=== STUDY MATERIAL ===
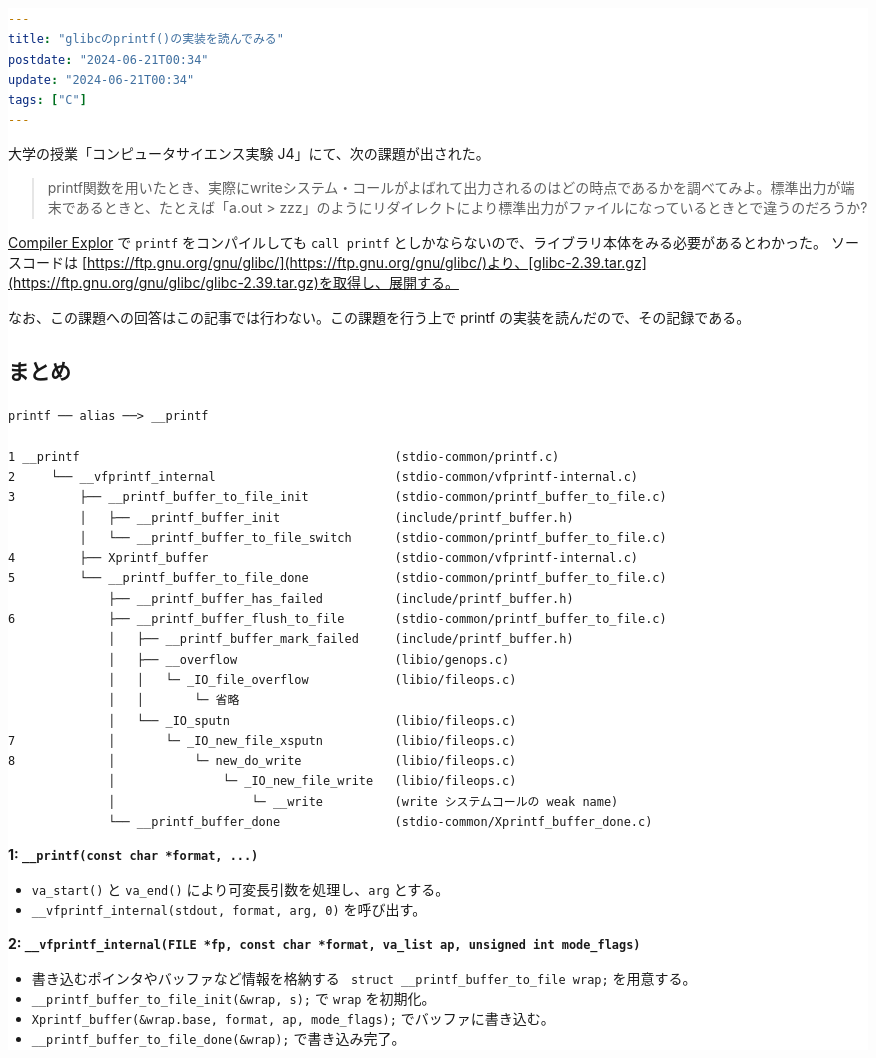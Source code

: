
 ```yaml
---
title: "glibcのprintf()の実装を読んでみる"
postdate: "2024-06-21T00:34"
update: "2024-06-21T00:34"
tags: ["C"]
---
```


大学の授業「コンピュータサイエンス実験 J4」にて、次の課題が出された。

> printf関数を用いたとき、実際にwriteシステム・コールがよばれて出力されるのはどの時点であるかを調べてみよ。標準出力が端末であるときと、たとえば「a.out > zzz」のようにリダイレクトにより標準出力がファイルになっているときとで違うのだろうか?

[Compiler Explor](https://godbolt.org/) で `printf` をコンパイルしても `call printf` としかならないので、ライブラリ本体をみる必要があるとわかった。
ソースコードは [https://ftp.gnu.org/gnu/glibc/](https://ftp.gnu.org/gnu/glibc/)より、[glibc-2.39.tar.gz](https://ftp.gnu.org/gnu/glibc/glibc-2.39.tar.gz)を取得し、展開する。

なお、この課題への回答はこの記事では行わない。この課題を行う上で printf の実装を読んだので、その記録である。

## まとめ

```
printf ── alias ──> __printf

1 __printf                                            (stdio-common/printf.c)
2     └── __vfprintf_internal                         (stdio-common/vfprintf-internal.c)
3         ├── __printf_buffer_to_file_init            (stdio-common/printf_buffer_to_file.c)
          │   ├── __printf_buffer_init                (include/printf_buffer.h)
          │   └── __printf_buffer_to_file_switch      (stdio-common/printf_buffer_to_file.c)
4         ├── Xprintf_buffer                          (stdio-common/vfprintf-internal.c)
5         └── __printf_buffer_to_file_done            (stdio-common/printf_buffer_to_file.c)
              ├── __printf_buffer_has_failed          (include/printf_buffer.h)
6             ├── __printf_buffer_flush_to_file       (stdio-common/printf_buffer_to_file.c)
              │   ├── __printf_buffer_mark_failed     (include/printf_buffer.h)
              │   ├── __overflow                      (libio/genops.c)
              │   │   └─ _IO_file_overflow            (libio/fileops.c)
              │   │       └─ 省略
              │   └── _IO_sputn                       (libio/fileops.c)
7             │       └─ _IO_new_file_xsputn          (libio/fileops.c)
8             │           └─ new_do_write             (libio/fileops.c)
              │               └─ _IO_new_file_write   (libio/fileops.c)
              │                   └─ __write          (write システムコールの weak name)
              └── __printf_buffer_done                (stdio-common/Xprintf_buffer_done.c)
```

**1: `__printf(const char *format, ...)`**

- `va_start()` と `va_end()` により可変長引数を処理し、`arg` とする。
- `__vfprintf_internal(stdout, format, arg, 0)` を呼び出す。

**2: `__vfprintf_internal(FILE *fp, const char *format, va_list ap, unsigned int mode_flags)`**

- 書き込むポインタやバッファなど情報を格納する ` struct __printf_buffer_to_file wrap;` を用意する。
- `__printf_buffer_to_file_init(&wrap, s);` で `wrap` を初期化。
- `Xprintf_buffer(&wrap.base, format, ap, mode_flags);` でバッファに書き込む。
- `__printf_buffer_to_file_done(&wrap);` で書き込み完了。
===
Once the pictures are set aside, write out each record exactly.

Source code

:
 ```yaml
---
title: "glibcのprintf()の実装を読んでみる"
postdate: "2024-06-21T00:34"
update: "2024-06-21T00:34"
tags: ["C"]
---
```


大学の授業「コンピュータサイエンス実験 J4」にて、次の課題が出された。

> printf関数を用いたとき、実際にwriteシステム・コールがよばれて出力されるのはどの時点であるかを調べてみよ。標準出力が端末であるときと、たとえば「a.out > zzz」のようにリダイレクトにより標準出力がファイルになっているときとで違うのだろうか?

[Compiler Explor](https://godbolt.org/) で `printf` をコンパイルしても `call printf` としかならないので、ライブラリ本体をみる必要があるとわかった。
ソースコードは [https://ftp.gnu.org/gnu/glibc/](https://ftp.gnu.org/gnu/glibc/)より、[glibc-2.39.tar.gz](https://ftp.gnu.org/gnu/glibc/glibc-2.39.tar.gz)を取得し、展開する。

なお、この課題への回答はこの記事では行わない。この課題を行う上で printf の実装を読んだので、その記録である。

## まとめ

```
printf ── alias ──> __printf

1 __printf                                            (stdio-common/printf.c)
2     └── __vfprintf_internal                         (stdio-common/vfprintf-internal.c)
3         ├── __printf_buffer_to_file_init            (stdio-common/printf_buffer_to_file.c)
          │   ├── __printf_buffer_init                (include/printf_buffer.h)
          │   └── __printf_buffer_to_file_switch      (stdio-common/printf_buffer_to_file.c)
4         ├── Xprintf_buffer                          (stdio-common/vfprintf-internal.c)
5         └── __printf_buffer_to_file_done            (stdio-common/printf_buffer_to_file.c)
              ├── __printf_buffer_has_failed          (include/printf_buffer.h)
6             ├── __printf_buffer_flush_to_file       (stdio-common/printf_buffer_to_file.c)
              │   ├── __printf_buffer_mark_failed     (include/printf_buffer.h)
              │   ├── __overflow                      (libio/genops.c)
              │   │   └─ _IO_file_overflow            (libio/fileops.c)
              │   │       └─ 省略
              │   └── _IO_sputn                       (libio/fileops.c)
7             │       └─ _IO_new_file_xsputn          (libio/fileops.c)
8             │           └─ new_do_write             (libio/fileops.c)
              │               └─ _IO_new_file_write   (libio/fileops.c)
              │                   └─ __write          (write システムコールの weak name)
              └── __printf_buffer_done                (stdio-common/Xprintf_buffer_done.c)
```

**1: `__printf(const char *format, ...)`**

- `va_start()` と `va_end()` により可変長引数を処理し、`arg` とする。
- `__vfprintf_internal(stdout, format, arg, 0)` を呼び出す。

**2: `__vfprintf_internal(FILE *fp, const char *format, va_list ap, unsigned int mode_flags)`**

- 書き込むポインタやバッファなど情報を格納する ` struct __printf_buffer_to_file wrap;` を用意する。
- `__printf_buffer_to_file_init(&wrap, s);` で `wrap` を初期化。
- `Xprintf_buffer(&wrap.base, format, ap, mode_flags);` でバッファに書き込む。
- `__printf_buffer_to_file_done(&wrap);` で書き込み完了。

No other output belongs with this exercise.